Wash hands after handling holiday lights

December 3, 2007

by Jennifer Gallus

Have you ever looked at the warning label on Christmas lights? I was shocked to read, “Handling the coated electrical wire on this product exposes you to lead, a chemical known to the State of California to cause birth defects or other reproductive harm. Wash hands after use.”

Who would guess that unbeknownst to the naked eye, such a dangerous film of chemicals existed on festive lighting?

And why is it only known to the State of California to cause health problems?

It would make more sense to be leery of, say, electrical cords manufactured near Chernobyl than ones manufactured in Minneapolis.

After reading the warning, I guess I shouldn’t be so concerned about whether or not the lights, which are stored in the garage all year, were exposed to mouse droppings.

Although those types of germs could make us sick, it probably wouldn’t cause birth defects or cancer!

I remember a few years ago, I took pictures of my boys playing with Christmas lights before I strung them on the tree. Did I have them wash their hands afterwards? No – I hadn’t read the precautions on the box.

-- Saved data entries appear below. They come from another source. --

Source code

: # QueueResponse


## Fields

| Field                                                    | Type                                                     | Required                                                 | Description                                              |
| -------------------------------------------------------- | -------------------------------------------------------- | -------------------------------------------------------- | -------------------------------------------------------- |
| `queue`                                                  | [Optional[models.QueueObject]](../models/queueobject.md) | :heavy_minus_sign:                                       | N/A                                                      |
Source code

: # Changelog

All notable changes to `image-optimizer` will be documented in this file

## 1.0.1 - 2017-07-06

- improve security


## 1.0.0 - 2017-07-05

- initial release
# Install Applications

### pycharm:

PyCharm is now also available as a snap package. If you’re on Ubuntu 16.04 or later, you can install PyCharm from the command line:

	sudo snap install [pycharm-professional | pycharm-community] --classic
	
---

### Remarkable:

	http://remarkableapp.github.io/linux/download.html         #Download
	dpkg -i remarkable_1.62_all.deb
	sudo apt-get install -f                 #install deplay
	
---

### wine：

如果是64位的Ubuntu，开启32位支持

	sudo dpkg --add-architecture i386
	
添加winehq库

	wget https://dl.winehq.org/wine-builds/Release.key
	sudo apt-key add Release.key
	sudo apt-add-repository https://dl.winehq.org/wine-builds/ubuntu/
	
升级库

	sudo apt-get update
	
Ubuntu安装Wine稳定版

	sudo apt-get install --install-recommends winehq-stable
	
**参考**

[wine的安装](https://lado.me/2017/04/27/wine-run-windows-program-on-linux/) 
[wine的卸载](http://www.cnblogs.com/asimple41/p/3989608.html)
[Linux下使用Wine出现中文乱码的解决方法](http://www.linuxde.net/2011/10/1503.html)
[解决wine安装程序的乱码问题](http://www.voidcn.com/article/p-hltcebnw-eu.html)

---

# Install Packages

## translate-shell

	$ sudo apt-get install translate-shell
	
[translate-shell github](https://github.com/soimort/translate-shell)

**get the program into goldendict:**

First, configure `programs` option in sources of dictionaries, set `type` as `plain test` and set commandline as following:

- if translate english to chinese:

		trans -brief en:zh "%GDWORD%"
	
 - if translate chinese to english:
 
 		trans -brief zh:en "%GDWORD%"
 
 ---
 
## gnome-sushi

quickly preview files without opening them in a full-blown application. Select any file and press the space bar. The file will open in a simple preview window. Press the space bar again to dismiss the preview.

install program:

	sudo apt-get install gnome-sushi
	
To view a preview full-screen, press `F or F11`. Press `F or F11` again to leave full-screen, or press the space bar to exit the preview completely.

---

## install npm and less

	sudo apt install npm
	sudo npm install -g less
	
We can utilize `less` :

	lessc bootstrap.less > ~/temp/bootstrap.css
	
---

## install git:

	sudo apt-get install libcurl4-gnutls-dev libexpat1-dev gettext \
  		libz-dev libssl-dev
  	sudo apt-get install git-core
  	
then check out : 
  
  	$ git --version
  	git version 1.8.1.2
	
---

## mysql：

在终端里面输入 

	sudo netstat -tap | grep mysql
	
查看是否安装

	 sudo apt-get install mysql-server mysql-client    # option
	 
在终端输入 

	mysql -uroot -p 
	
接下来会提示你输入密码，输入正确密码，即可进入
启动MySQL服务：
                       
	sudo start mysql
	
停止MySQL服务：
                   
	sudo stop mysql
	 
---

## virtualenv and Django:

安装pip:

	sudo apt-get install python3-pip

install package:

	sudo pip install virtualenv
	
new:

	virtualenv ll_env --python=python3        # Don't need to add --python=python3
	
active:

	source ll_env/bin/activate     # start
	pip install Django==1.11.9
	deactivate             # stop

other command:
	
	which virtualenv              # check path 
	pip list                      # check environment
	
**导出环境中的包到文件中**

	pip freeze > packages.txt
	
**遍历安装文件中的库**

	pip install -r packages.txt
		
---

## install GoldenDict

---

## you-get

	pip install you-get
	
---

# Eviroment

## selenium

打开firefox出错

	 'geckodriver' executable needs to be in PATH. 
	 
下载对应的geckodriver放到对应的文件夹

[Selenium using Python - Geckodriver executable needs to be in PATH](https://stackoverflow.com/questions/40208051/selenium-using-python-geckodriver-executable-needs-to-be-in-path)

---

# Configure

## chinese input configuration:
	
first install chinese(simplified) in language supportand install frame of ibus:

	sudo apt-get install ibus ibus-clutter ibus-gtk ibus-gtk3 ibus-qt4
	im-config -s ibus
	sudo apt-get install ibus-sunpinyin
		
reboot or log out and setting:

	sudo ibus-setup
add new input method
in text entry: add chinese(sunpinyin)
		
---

It’s too bad that we have such complex chemicals in our daily products. Take dimethicone, for example. This ingredient can be found in almost every product used for daily grooming and hygiene. From shampoo, soap, and bubble bath, to hair spray, toothpaste, and cosmetics.

It is rumored to be a cancer-causing agent and its use is outlawed in Europe, but the US continues to use it widely.

Dimethicone, dimethicone copolyol, and cyclomethicone are silicone-derived emollients. They are listed on several web sites as cancer causing toxic ingredients in cosmetics and skin care.

Synthetic emollients are non-biodegradable and are listed as known tumor promoters that accumulate in the liver and lymph nodes.

Google “silicone toxicity” for more information.

To avoid products with this ingredient, look in the natural foods sections of grocery stores and/or visit Dan and Becky’s Market in Cokato. Not only natural foods can be found, but natural products for personal hygiene, cosmetics, and household cleaning are available.

I strongly believe in shopping the natural foods section. The less complex chemicals and ingredients we ingest or expose our skin to, the healthier we will be.

That doesn’t mean my family still doesn’t enjoy the somewhat unhealthy foods as well. I don’t think we are ready to completely cut those out, but items such as dairy, and fruits and vegetables, I think, are very important to purchase in the natural foods section.


My 6-year-old thought I was tormenting myself as I pulled some gray hairs out of my mane. So, after I pulled one out I showed it to him and he said, “Oh, it’s hideous!”